### Dataset excerpts
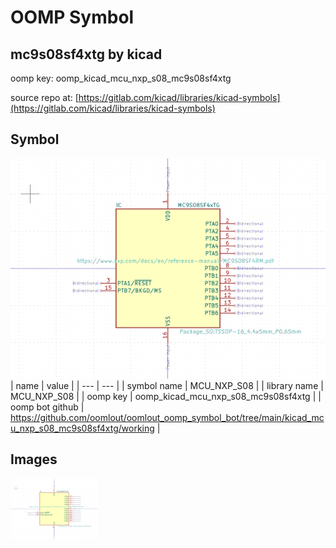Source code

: # OOMP Symbol  
## mc9s08sf4xtg  by kicad  
  
oomp key: oomp_kicad_mcu_nxp_s08_mc9s08sf4xtg  
  
source repo at: [https://gitlab.com/kicad/libraries/kicad-symbols](https://gitlab.com/kicad/libraries/kicad-symbols)  
## Symbol  
  
[![working.png](working_600.png)](working.png)  
| name | value | 
| --- | --- | 
| symbol name | MCU_NXP_S08 | 
| library name | MCU_NXP_S08 | 
| oomp key | oomp_kicad_mcu_nxp_s08_mc9s08sf4xtg | 
| oomp bot github | https://github.com/oomlout/oomlout_oomp_symbol_bot/tree/main/kicad_mcu_nxp_s08_mc9s08sf4xtg/working | 
## Images  
  
[![working.png](working_140.png)](working.png)  
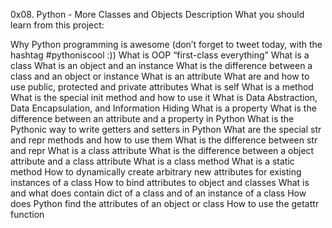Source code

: 0x08. Python - More Classes and Objects
Description
What you should learn from this project:

Why Python programming is awesome (don’t forget to tweet today, with the hashtag #pythoniscool :)) 
What is OOP “first-class everything” What is a class What is an object and an instance What is the difference between a
class and an object or instance What is an attribute What are and how to use public, protected and private attributes What 
is self What is a method What is the special init method and how to use it What is Data Abstraction, Data Encapsulation, 
and Information Hiding What is a property What is the difference between an attribute and a property in Python What is the 
Pythonic way to write getters and setters in Python What are the special str and repr methods and how to use them What is the 
difference between str and repr What is a class attribute What is the difference between a object attribute and a class attribute 
What is a class method What is a static method How to dynamically create arbitrary new attributes for existing instances of a class 
How to bind attributes to object and classes What is and what does contain dict of a class and of an instance of a class How does Python 
find the attributes of an object or class How to use the getattr function
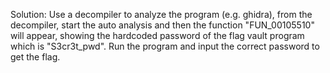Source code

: Solution: Use a decompiler to analyze the program (e.g. ghidra), from the decompiler, start the auto analysis and then the function "FUN_00105510" will appear, showing the hardcoded password of the flag vault program which is "S3cr3t_pwd". Run the program and input the correct password to get the flag.
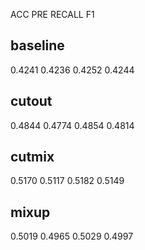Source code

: ACC PRE RECALL F1

## baseline
0.4241 0.4236 0.4252 0.4244

## cutout
0.4844 0.4774 0.4854 0.4814

## cutmix
0.5170 0.5117 0.5182 0.5149

## mixup
0.5019 0.4965 0.5029 0.4997


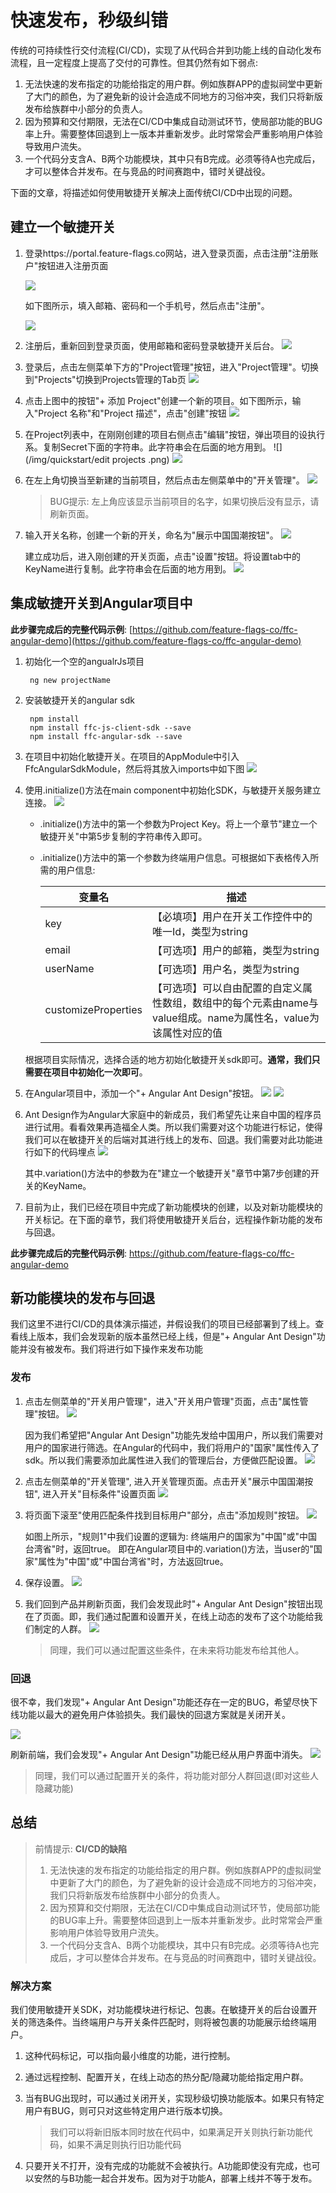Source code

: # 快速发布，秒级纠错

传统的可持续性行交付流程(CI/CD)，实现了从代码合并到功能上线的自动化发布流程，且一定程度上提高了交付的可靠性。但其仍然有如下弱点:

1. 无法快速的发布指定的功能给指定的用户群。例如族群APP的虚拟祠堂中更新了大门的颜色，为了避免新的设计会造成不同地方的习俗冲突，我们只将新版发布给族群中小部分的负责人。
2. 因为预算和交付期限，无法在CI/CD中集成自动测试环节，使局部功能的BUG率上升。需要整体回退到上一版本并重新发步。此时常常会严重影响用户体验导致用户流失。
3. 一个代码分支含A、B两个功能模块，其中只有B完成。必须等待A也完成后，才可以整体合并发布。在与竞品的时间赛跑中，错时关键战役。

下面的文章，将描述如何使用敏捷开关解决上面传统CI/CD中出现的问题。


## 建立一个敏捷开关
1. 登录https://portal.feature-flags.co网站，进入登录页面，点击注册"注册账户"按钮进入注册页面
    
    ![](/img/quickstart/login-page.png)

    如下图所示，填入邮箱、密码和一个手机号，然后点击"注册"。

    ![](/img/quickstart/register-page.png)

2. 注册后，重新回到登录页面，使用邮箱和密码登录敏捷开关后台。
    ![](/img/quickstart/login-page2.png)

3. 登录后，点击左侧菜单下方的"Project管理"按钮，进入"Project管理"。切换到"Projects"切换到Projects管理的Tab页
    ![](/img/quickstart/projects-mgr-page.png)

4. 点击上图中的按钮"+ 添加 Project"创建一个新的项目。如下图所示，输入"Project 名称"和"Project 描述"，点击"创建"按钮
    ![](/img/quickstart/create-project-page.png)

5. 在Project列表中，在刚刚创建的项目右侧点击"编辑"按钮，弹出项目的设执行系。复制Secret下面的字符串。此字符串会在后面的地方用到。
    ![](/img/quickstart/edit projects .png)
    ![](/img/quickstart/edit-project-detail.png)

6. 在左上角切换当至新建的当前项目，然后点击左侧菜单中的"开关管理"。
    ![](/img/quickstart/switch-project.png)

    > BUG提示: 左上角应该显示当前项目的名字，如果切换后没有显示，请刷新页面。

7. 输入开关名称，创建一个新的开关，命名为"展示中国国潮按钮"。
    ![](/img/quickstart/create-new-ff.png)

    建立成功后，进入刚创建的开关页面，点击"设置"按钮。将设置tab中的KeyName进行复制。此字符串会在后面的地方用到。
    ![](/img/quickstart/copy-ff-keyname.png)

## 集成敏捷开关到Angular项目中

**此步骤完成后的完整代码示例**: 
[https://github.com/feature-flags-co/ffc-angular-demo](https://github.com/feature-flags-co/ffc-angular-demo)

1. 初始化一个空的angualrJs项目
    
        ng new projectName

2. 安装敏捷开关的angular sdk
        
        npm install
        npm install ffc-js-client-sdk --save
        npm install ffc-angular-sdk --save
        
3. 在项目中初始化敏捷开关。在项目的AppModule中引入FfcAngularSdkModule，然后将其放入imports中如下图
    ![](/img/quickstart/angular-integration-module.png)

4. 使用.initialize()方法在main component中初始化SDK，与敏捷开关服务建立连接。
        ![](/img/quickstart/angular-integration-init.png)
    - .initialize()方法中的第一个参数为Project Key。将上一个章节"建立一个敏捷开关"中第5步复制的字符串传入即可。
    - .initialize()方法中的第一个参数为终端用户信息。可根据如下表格传入所需的用户信息:

        | 变量名 | 描述 | 
        | -- | -- | 
        | key | 【必填项】用户在开关工作控件中的唯一Id，类型为string |
        | email | 【可选项】用户的邮箱，类型为string |
        | userName | 【可选项】用户名，类型为string |
        | customizeProperties | 【可选项】可以自由配置的自定义属性数组，数组中的每个元素由name与value组成。name为属性名，value为该属性对应的值 |

    根据项目实际情况，选择合适的地方初始化敏捷开关sdk即可。**通常，我们只需要在项目中初始化一次即可**。

6. 在Angular项目中，添加一个"+ Angular Ant Design"按钮。
        ![](/img/quickstart/angular-integration-demo-button-html.png)
        ![](/img/quickstart/angular-integration-demo-button.png)

7. Ant Design作为Angular大家庭中的新成员，我们希望先让来自中国的程序员进行试用。看看效果再造福全人类。所以我们需要对这个功能进行标记，使得我们可以在敏捷开关的后端对其进行线上的发布、回退。我们需要对此功能进行如下的代码埋点
        ![](/img/quickstart/angular-integration-demo-button-mjkg.png)

    其中.variation()方法中的参数为在"建立一个敏捷开关"章节中第7步创建的开关的KeyName。

8. 目前为止，我们已经在项目中完成了新功能模块的创建，以及对新功能模块的开关标记。在下面的章节，我们将使用敏捷开关后台，远程操作新功能的发布与回退。

**此步骤完成后的完整代码示例**: https://github.com/feature-flags-co/ffc-angular-demo

## 新功能模块的发布与回退

我们这里不进行CI/CD的具体演示描述，并假设我们的项目已经部署到了线上。查看线上版本，我们会发现新的版本虽然已经上线，但是"+ Angular Ant Design"功能并没有被发布。我们将进行如下操作来发布功能

### 发布
1. 点击左侧菜单的"开关用户管理"，进入"开关用户管理"页面，点击"属性管理"按钮。
        ![](/img/quickstart/mgr-properties.png)

    因为我们希望把"Angular Ant Design"功能先发给中国用户，所以我们需要对用户的国家进行筛选。在Angular的代码中，我们将用户的"国家"属性传入了sdk。所以我们需要添加此属性进入我们的管理后台，方便做匹配设置。
        ![](/img/quickstart/create-new-property.png)

2. 点击左侧菜单的"开关管理", 进入开关管理页面。点击开关"展示中国国潮按钮", 进入开关"目标条件"设置页面
        ![](/img/quickstart/mubiaotiaojian.png)
        
3. 将页面下滚至"使用匹配条件找到目标用户"部分，点击"添加规则"按钮。
    ![](/img/quickstart/add-new-rule.png)

    如图上所示，"规则1"中我们设置的逻辑为: 终端用户的国家为"中国"或"中国台湾省"时，返回true。
    即在Angular项目中的.variation()方法，当user的"国家"属性为"中国"或"中国台湾省"时，方法返回true。

4. 保存设置。
    ![](/img/quickstart/save-ff.png)

5. 我们回到产品并刷新页面，我们会发现此时"+ Angular Ant Design"按钮出现在了页面。即，我们通过配置和设置开关，在线上动态的发布了这个功能给我们制定的人群。
    ![](/img/quickstart/published-page.png)

    > 同理，我们可以通过配置这些条件，在未来将功能发布给其他人。

### 回退

很不幸，我们发现"+ Angular Ant Design"功能还存在一定的BUG，希望尽快下线功能以最大的避免用户体验损失。我们最快的回退方案就是关闭开关。

![](/img/quickstart/close-ff.png)

刷新前端，我们会发现"+ Angular Ant Design"功能已经从用户界面中消失。
![](/img/quickstart/published-page.png)

> 同理，我们可以通过配置开关的条件，将功能对部分人群回退(即对这些人隐藏功能)


## 总结

> 前情提示: **CI/CD的缺陷**
>
> 1. 无法快速的发布指定的功能给指定的用户群。例如族群APP的虚拟祠堂中更新了大门的颜色，为了避免新的设计会造成不同地方的习俗冲突，我们只将新版发布给族群中小部分的负责人。
> 2. 因为预算和交付期限，无法在CI/CD中集成自动测试环节，使局部功能的BUG率上升。需要整体回退到上一版本并重新发步。此时常常会严重影响用户体验导致用户流失。
> 3. 一个代码分支含A、B两个功能模块，其中只有B完成。必须等待A也完成后，才可以整体合并发布。在与竞品的时间赛跑中，错时关键战役。


### 解决方案

我们使用敏捷开关SDK，对功能模块进行标记、包裹。在敏捷开关的后台设置开关的筛选条件。当终端用户与开关条件匹配时，则将被包裹的功能展示给终端用户。

1. 这种代码标记，可以指向最小维度的功能，进行控制。
2. 通过远程控制、配置开关，在线上动态的热分配/隐藏功能给指定用户群。
3. 当有BUG出现时，可以通过关闭开关，实现秒级切换功能版本。如果只有特定用户有BUG，则可只对这些特定用户进行版本切换。

    > 我们可以将新旧版本同时放在代码中，如果满足开关则执行新功能代码，如果不满足则执行旧功能代码

4. 只要开关不打开，没有完成的功能就不会被执行。A功能即使没有完成，也可以安然的与B功能一起合并发布。因为对于功能A，部署上线并不等于发布。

### Task requirements
Output the lines of the records above exactly as they appear, from the line containing "1. 初始化一个空的angualrJs项目" through the line containing "userName | 【可选项】用户名，类型为string |".

### Expected answer
1. 初始化一个空的angualrJs项目
    
        ng new projectName

2. 安装敏捷开关的angular sdk
        
        npm install
        npm install ffc-js-client-sdk --save
        npm install ffc-angular-sdk --save
        
3. 在项目中初始化敏捷开关。在项目的AppModule中引入FfcAngularSdkModule，然后将其放入imports中如下图
    ![](/img/quickstart/angular-integration-module.png)

4. 使用.initialize()方法在main component中初始化SDK，与敏捷开关服务建立连接。
        ![](/img/quickstart/angular-integration-init.png)
    - .initialize()方法中的第一个参数为Project Key。将上一个章节"建立一个敏捷开关"中第5步复制的字符串传入即可。
    - .initialize()方法中的第一个参数为终端用户信息。可根据如下表格传入所需的用户信息:

        | 变量名 | 描述 | 
        | -- | -- | 
        | key | 【必填项】用户在开关工作控件中的唯一Id，类型为string |
        | email | 【可选项】用户的邮箱，类型为string |
        | userName | 【可选项】用户名，类型为string |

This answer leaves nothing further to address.